**EXERCISE INSTRUCTIONS:**
In the entries below, find the line with "notably specialized to" and the line with "our formalism may". Reproduce those two lines and every line between them exactly, and nothing more.

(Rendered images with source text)
════════

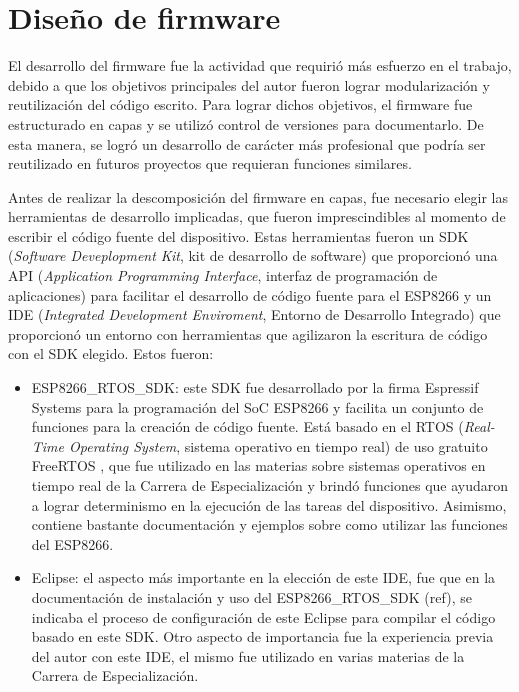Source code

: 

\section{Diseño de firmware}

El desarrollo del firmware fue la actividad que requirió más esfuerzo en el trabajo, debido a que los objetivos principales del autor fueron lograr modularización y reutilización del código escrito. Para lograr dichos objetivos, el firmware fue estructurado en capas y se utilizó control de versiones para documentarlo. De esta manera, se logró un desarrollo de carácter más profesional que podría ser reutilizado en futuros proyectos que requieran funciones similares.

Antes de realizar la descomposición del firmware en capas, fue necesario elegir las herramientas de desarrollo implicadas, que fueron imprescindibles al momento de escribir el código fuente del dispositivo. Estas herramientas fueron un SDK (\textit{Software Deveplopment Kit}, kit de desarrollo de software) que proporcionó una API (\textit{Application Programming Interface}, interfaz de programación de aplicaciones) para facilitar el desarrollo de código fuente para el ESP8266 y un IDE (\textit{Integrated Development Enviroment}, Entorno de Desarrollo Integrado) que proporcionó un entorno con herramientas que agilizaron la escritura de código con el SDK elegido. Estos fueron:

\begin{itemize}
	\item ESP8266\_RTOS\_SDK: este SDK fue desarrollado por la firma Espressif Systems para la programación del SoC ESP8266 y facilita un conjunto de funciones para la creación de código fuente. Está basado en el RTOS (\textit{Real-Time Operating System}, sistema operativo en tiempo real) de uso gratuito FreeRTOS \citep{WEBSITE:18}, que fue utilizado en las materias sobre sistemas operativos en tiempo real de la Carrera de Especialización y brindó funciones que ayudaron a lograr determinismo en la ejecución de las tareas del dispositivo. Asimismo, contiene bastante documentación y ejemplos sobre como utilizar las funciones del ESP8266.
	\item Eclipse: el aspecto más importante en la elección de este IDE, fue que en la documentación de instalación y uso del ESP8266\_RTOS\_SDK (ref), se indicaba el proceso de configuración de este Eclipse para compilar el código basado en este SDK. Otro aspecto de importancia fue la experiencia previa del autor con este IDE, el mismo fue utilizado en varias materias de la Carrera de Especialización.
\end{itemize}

════════

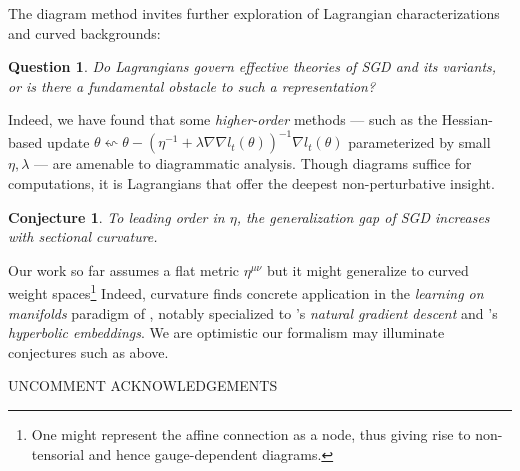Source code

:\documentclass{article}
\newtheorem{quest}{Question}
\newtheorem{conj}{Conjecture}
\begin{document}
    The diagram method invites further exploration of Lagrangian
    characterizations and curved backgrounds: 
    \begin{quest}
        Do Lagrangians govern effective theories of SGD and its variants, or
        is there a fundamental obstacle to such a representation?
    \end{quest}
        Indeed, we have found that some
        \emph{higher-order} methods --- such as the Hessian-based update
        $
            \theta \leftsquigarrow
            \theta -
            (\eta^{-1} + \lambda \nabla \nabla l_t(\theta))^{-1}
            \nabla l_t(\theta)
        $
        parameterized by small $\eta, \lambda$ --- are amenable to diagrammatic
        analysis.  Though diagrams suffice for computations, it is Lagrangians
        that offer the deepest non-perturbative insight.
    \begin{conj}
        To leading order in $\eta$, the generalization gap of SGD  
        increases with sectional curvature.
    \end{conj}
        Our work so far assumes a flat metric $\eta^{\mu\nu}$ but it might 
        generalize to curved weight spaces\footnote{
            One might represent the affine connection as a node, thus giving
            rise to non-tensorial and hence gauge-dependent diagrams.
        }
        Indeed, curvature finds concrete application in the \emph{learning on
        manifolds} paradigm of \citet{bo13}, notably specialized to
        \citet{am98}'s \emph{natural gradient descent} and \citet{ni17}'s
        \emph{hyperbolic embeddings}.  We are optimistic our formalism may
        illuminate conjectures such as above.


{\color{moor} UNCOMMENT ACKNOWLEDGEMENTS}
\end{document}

════════

**EXERCISE OUTPUT:**
        manifolds} paradigm of \citet{bo13}, notably specialized to
        \citet{am98}'s \emph{natural gradient descent} and \citet{ni17}'s
        \emph{hyperbolic embeddings}.  We are optimistic our formalism may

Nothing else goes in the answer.